Martín me llamó por mi nombre: él también se secaba el pelo, como si duplicara mi imagen. Pero, explicándole que los nombres de las personas -he aborrecido siempre mi nombre- no resumen ni simbolizan forzosamente sus caracteres, manías, taras y virtudes, observé que era muy alto, de piel atezada y limpia, casi rubio. Desde las ventanas de mi casa le había calculado menor estatura. Sobre la camiseta blanca en cuya pechera había dibujado un velero con la leyenda Viva la Costa Martín se puso una camisa azul claro, y la cara le cambió ligerísimamente: la cara le cambiaba sin cesar; no era una cara que durara fija ni un segundo, así que, para no marearme, evitaba mirarlo. Ni siquiera vi cuando encendió el cigarrillo: vi cómo se lo pasaba a mi hermana, que imprimió en la boquilla una mancha rosa, y cómo Martín ponía los labios en la mancha rosa. Buscando el paquete de tabaco del que había sacado el cigarro, detuve los ojos en el flexo, en el filamento incandescente de la lámpara. Cerré los ojos; veía, en la negrura de los ojos cerrados, la cara de Martín. Pero, al abrir de nuevo los ojos, la cara que yo había visto no era ya la cara de Martín.
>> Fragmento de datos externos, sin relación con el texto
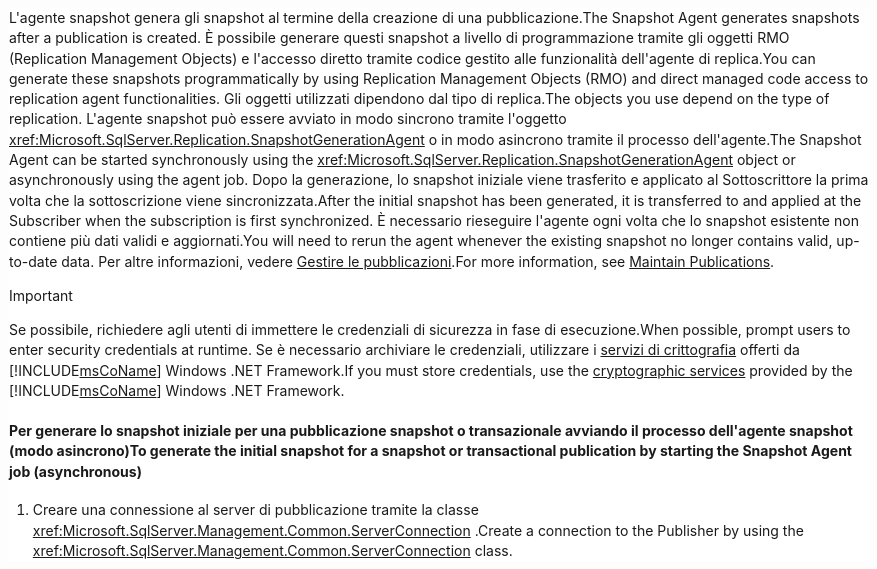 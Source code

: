  <span data-ttu-id="970fc-182">L'agente snapshot genera gli snapshot al termine della creazione di una pubblicazione.</span><span class="sxs-lookup"><span data-stu-id="970fc-182">The Snapshot Agent generates snapshots after a publication is created.</span></span> <span data-ttu-id="970fc-183">È possibile generare questi snapshot a livello di programmazione tramite gli oggetti RMO (Replication Management Objects) e l'accesso diretto tramite codice gestito alle funzionalità dell'agente di replica.</span><span class="sxs-lookup"><span data-stu-id="970fc-183">You can generate these snapshots programmatically by using Replication Management Objects (RMO) and direct managed code access to replication agent functionalities.</span></span> <span data-ttu-id="970fc-184">Gli oggetti utilizzati dipendono dal tipo di replica.</span><span class="sxs-lookup"><span data-stu-id="970fc-184">The objects you use depend on the type of replication.</span></span> <span data-ttu-id="970fc-185">L'agente snapshot può essere avviato in modo sincrono tramite l'oggetto <xref:Microsoft.SqlServer.Replication.SnapshotGenerationAgent> o in modo asincrono tramite il processo dell'agente.</span><span class="sxs-lookup"><span data-stu-id="970fc-185">The Snapshot Agent can be started synchronously using the <xref:Microsoft.SqlServer.Replication.SnapshotGenerationAgent> object or asynchronously using the agent job.</span></span> <span data-ttu-id="970fc-186">Dopo la generazione, lo snapshot iniziale viene trasferito e applicato al Sottoscrittore la prima volta che la sottoscrizione viene sincronizzata.</span><span class="sxs-lookup"><span data-stu-id="970fc-186">After the initial snapshot has been generated, it is transferred to and applied at the Subscriber when the subscription is first synchronized.</span></span> <span data-ttu-id="970fc-187">È necessario rieseguire l'agente ogni volta che lo snapshot esistente non contiene più dati validi e aggiornati.</span><span class="sxs-lookup"><span data-stu-id="970fc-187">You will need to rerun the agent whenever the existing snapshot no longer contains valid, up-to-date data.</span></span> <span data-ttu-id="970fc-188">Per altre informazioni, vedere [Gestire le pubblicazioni](publish/maintain-publications.md).</span><span class="sxs-lookup"><span data-stu-id="970fc-188">For more information, see [Maintain Publications](publish/maintain-publications.md).</span></span>  
  
> [!IMPORTANT]  
>  <span data-ttu-id="970fc-189">Se possibile, richiedere agli utenti di immettere le credenziali di sicurezza in fase di esecuzione.</span><span class="sxs-lookup"><span data-stu-id="970fc-189">When possible, prompt users to enter security credentials at runtime.</span></span> <span data-ttu-id="970fc-190">Se è necessario archiviare le credenziali, utilizzare i [servizi di crittografia](https://go.microsoft.com/fwlink/?LinkId=34733) offerti da [!INCLUDE[msCoName](../../includes/msconame-md.md)] Windows .NET Framework.</span><span class="sxs-lookup"><span data-stu-id="970fc-190">If you must store credentials, use the [cryptographic services](https://go.microsoft.com/fwlink/?LinkId=34733) provided by the [!INCLUDE[msCoName](../../includes/msconame-md.md)] Windows .NET Framework.</span></span>  
  
#### <a name="to-generate-the-initial-snapshot-for-a-snapshot-or-transactional-publication-by-starting-the-snapshot-agent-job-asynchronous"></a><span data-ttu-id="970fc-191">Per generare lo snapshot iniziale per una pubblicazione snapshot o transazionale avviando il processo dell'agente snapshot (modo asincrono)</span><span class="sxs-lookup"><span data-stu-id="970fc-191">To generate the initial snapshot for a snapshot or transactional publication by starting the Snapshot Agent job (asynchronous)</span></span>  
  
1.  <span data-ttu-id="970fc-192">Creare una connessione al server di pubblicazione tramite la classe <xref:Microsoft.SqlServer.Management.Common.ServerConnection> .</span><span class="sxs-lookup"><span data-stu-id="970fc-192">Create a connection to the Publisher by using the <xref:Microsoft.SqlServer.Management.Common.ServerConnection> class.</span></span>  
   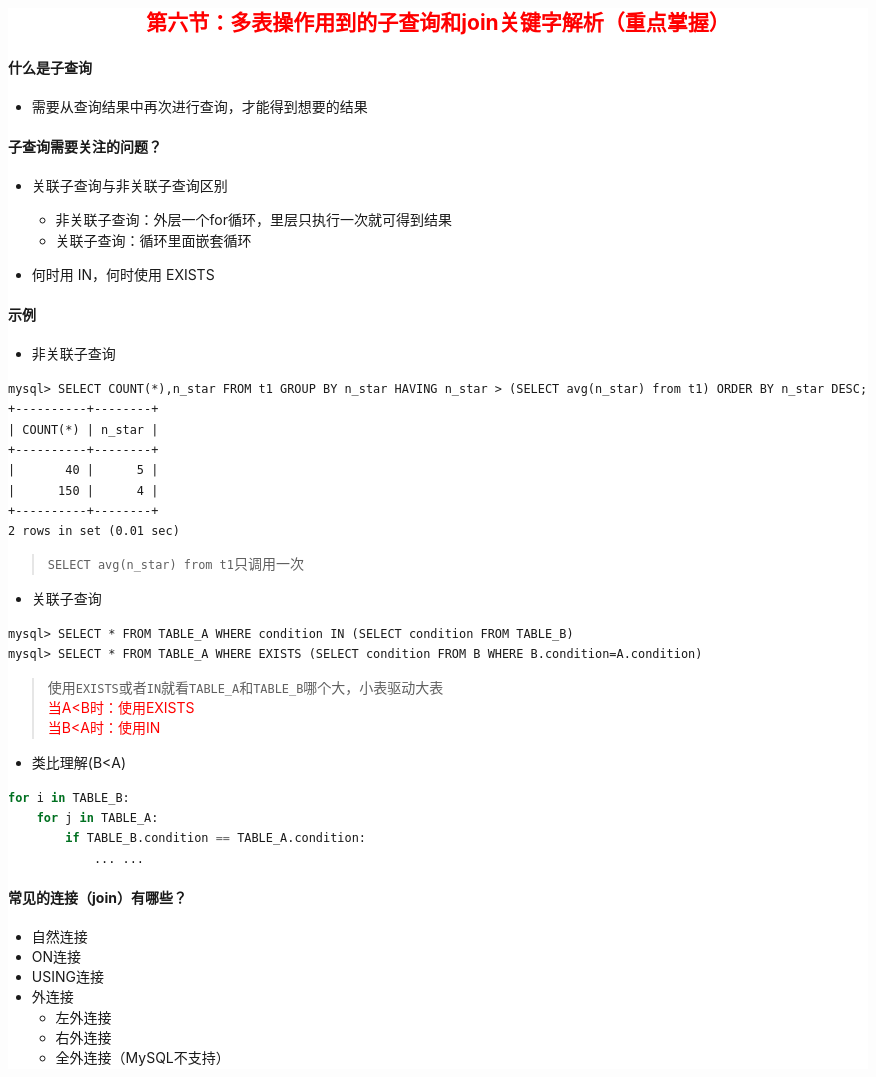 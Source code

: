 ## <font color=red><center>第六节：多表操作用到的子查询和join关键字解析（重点掌握）</center></font>

#### 什么是子查询
- 需要从查询结果中再次进行查询，才能得到想要的结果

#### 子查询需要关注的问题？
- 关联子查询与非关联子查询区别
    - 非关联子查询：外层一个for循环，里层只执行一次就可得到结果
    - 关联子查询：循环里面嵌套循环
    
- 何时用 IN，何时使用 EXISTS

#### 示例
- 非关联子查询

```mysql
mysql> SELECT COUNT(*),n_star FROM t1 GROUP BY n_star HAVING n_star > (SELECT avg(n_star) from t1) ORDER BY n_star DESC;
+----------+--------+
| COUNT(*) | n_star |
+----------+--------+
|       40 |      5 |
|      150 |      4 |
+----------+--------+
2 rows in set (0.01 sec)
```

> `SELECT avg(n_star) from t1`只调用一次

- 关联子查询

```mysql
mysql> SELECT * FROM TABLE_A WHERE condition IN (SELECT condition FROM TABLE_B)
mysql> SELECT * FROM TABLE_A WHERE EXISTS (SELECT condition FROM B WHERE B.condition=A.condition)

```

> 使用`EXISTS`或者`IN`就看`TABLE_A`和`TABLE_B`哪个大，小表驱动大表<br>
> <font color=red>当A<B时：使用EXISTS</font><br>
> <font color=red>当B<A时：使用IN</font><br>
    
- 类比理解(B<A)
```PYTHON
for i in TABLE_B:
    for j in TABLE_A:
        if TABLE_B.condition == TABLE_A.condition:
            ... ...
```

#### 常见的连接（join）有哪些？
- 自然连接
- ON连接
- USING连接
- 外连接
    - 左外连接
    - 右外连接
    - 全外连接（MySQL不支持）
«Vamos a ser amigos», decía. Yo acababa de identificar una de las hojas que Martín había encerrado entre vidrios: pertenecía al níspero de nuestro jardín. «Desde luego», contesté. Martín y mi hermana hablaban ahora de las nervaduras de las hojas -quise entender que Martín dedicaba su interés y su vida a las hojas de los árboles- y, si miraban hacia mi sitio, lo hacían con un gesto que me obligaba a pensar que o no me veían o yo me había volatilizado y ya no estaba allí. Me aproveché de mi invisibilidad: un mínimo insecto avanzaba sobre un folio inmaculado bajo la luz de la lámpara; alargué el dedo índice de la mano derecha y lo aplasté. Sentía con horror su volumen imperceptible contra la yema de mi dedo. No soporto que me toquen ni tocar a nadie, excepto si se trata de mi hermana, pero me había atrevido a tocar a aquel pobre bicho. Yo estaba temblando de repulsión y de piedad, mi dedo sobre el animal reventado. «¿Tienes frío?», me preguntó Martín. Nunca ha entendido Martín nada. Dije que no con la cabeza, examiné la mancha marrón que me había quedado en la yema del dedo y la comparé con la mancha que había quedado en la hoja de papel. «Ahora tendré mucho más tiempo para nosotros», estaba diciendo mi hermana, que tenía unas tijeras en la mano. «¿Tienes un sobre?», añadió, y Martín le ofreció un sobre. Mi hermana se cortó un mechón de pelo, lo metió en el sobre, pasó la punta de la lengua por el engomado del sobre, cerró el sobre y se lo dio a Martín.